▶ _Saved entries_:
+===+

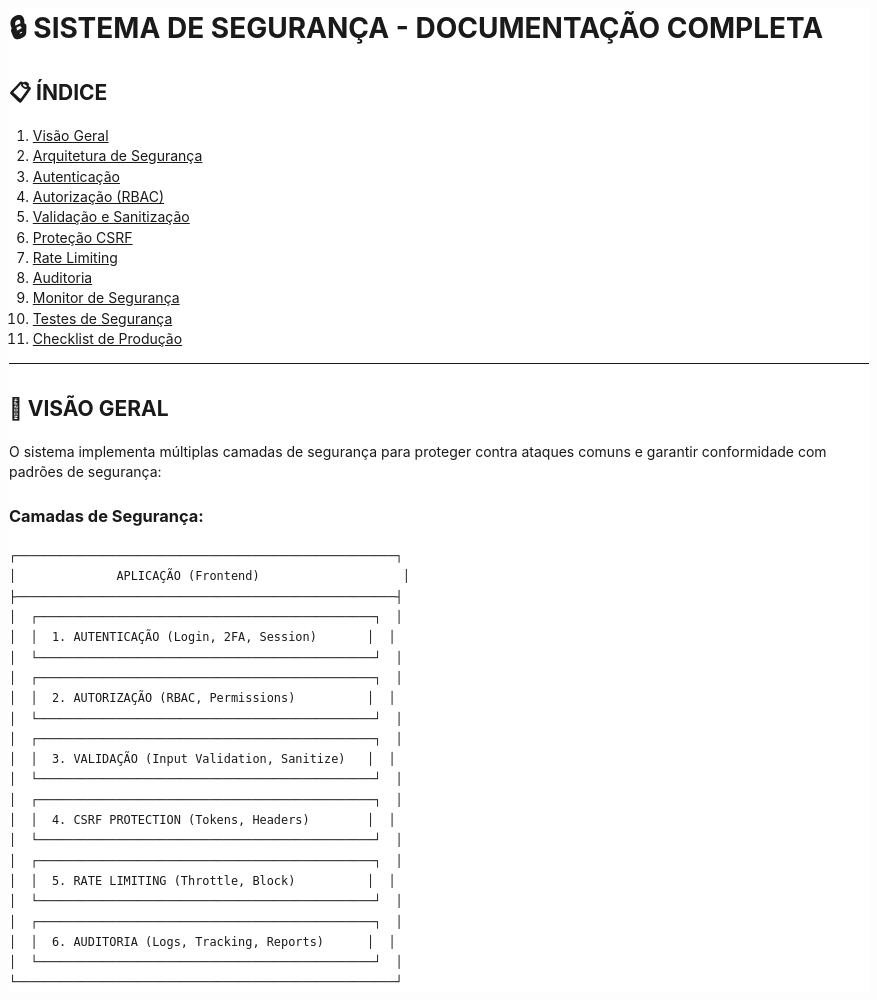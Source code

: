 # 🔒 SISTEMA DE SEGURANÇA - DOCUMENTAÇÃO COMPLETA

## 📋 ÍNDICE

1. [Visão Geral](#visão-geral)
2. [Arquitetura de Segurança](#arquitetura-de-segurança)
3. [Autenticação](#autenticação)
4. [Autorização (RBAC)](#autorização-rbac)
5. [Validação e Sanitização](#validação-e-sanitização)
6. [Proteção CSRF](#proteção-csrf)
7. [Rate Limiting](#rate-limiting)
8. [Auditoria](#auditoria)
9. [Monitor de Segurança](#monitor-de-segurança)
10. [Testes de Segurança](#testes-de-segurança)
11. [Checklist de Produção](#checklist-de-produção)

---

## 🎯 VISÃO GERAL

O sistema implementa múltiplas camadas de segurança para proteger contra ataques comuns e garantir conformidade com padrões de segurança:

### **Camadas de Segurança:**

```
┌─────────────────────────────────────────────────────┐
│              APLICAÇÃO (Frontend)                    │
├─────────────────────────────────────────────────────┤
│  ┌───────────────────────────────────────────────┐  │
│  │  1. AUTENTICAÇÃO (Login, 2FA, Session)       │  │
│  └───────────────────────────────────────────────┘  │
│  ┌───────────────────────────────────────────────┐  │
│  │  2. AUTORIZAÇÃO (RBAC, Permissions)          │  │
│  └───────────────────────────────────────────────┘  │
│  ┌───────────────────────────────────────────────┐  │
│  │  3. VALIDAÇÃO (Input Validation, Sanitize)   │  │
│  └───────────────────────────────────────────────┘  │
│  ┌───────────────────────────────────────────────┐  │
│  │  4. CSRF PROTECTION (Tokens, Headers)        │  │
│  └───────────────────────────────────────────────┘  │
│  ┌───────────────────────────────────────────────┐  │
│  │  5. RATE LIMITING (Throttle, Block)          │  │
│  └───────────────────────────────────────────────┘  │
│  ┌───────────────────────────────────────────────┐  │
│  │  6. AUDITORIA (Logs, Tracking, Reports)      │  │
│  └───────────────────────────────────────────────┘  │
└─────────────────────────────────────────────────────┘
```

+===+

▶ _TASK REQUIREMENTS_:
Please copy the lines in the records above between the one holding "2. [Arquitetura de" and the one holding "7. [Rate Limiting](#rate-limiting)", inclusive, exactly and with no other line.

▶ _TASK SOLUTION_:
2. [Arquitetura de Segurança](#arquitetura-de-segurança)
3. [Autenticação](#autenticação)
4. [Autorização (RBAC)](#autorização-rbac)
5. [Validação e Sanitização](#validação-e-sanitização)
6. [Proteção CSRF](#proteção-csrf)
7. [Rate Limiting](#rate-limiting)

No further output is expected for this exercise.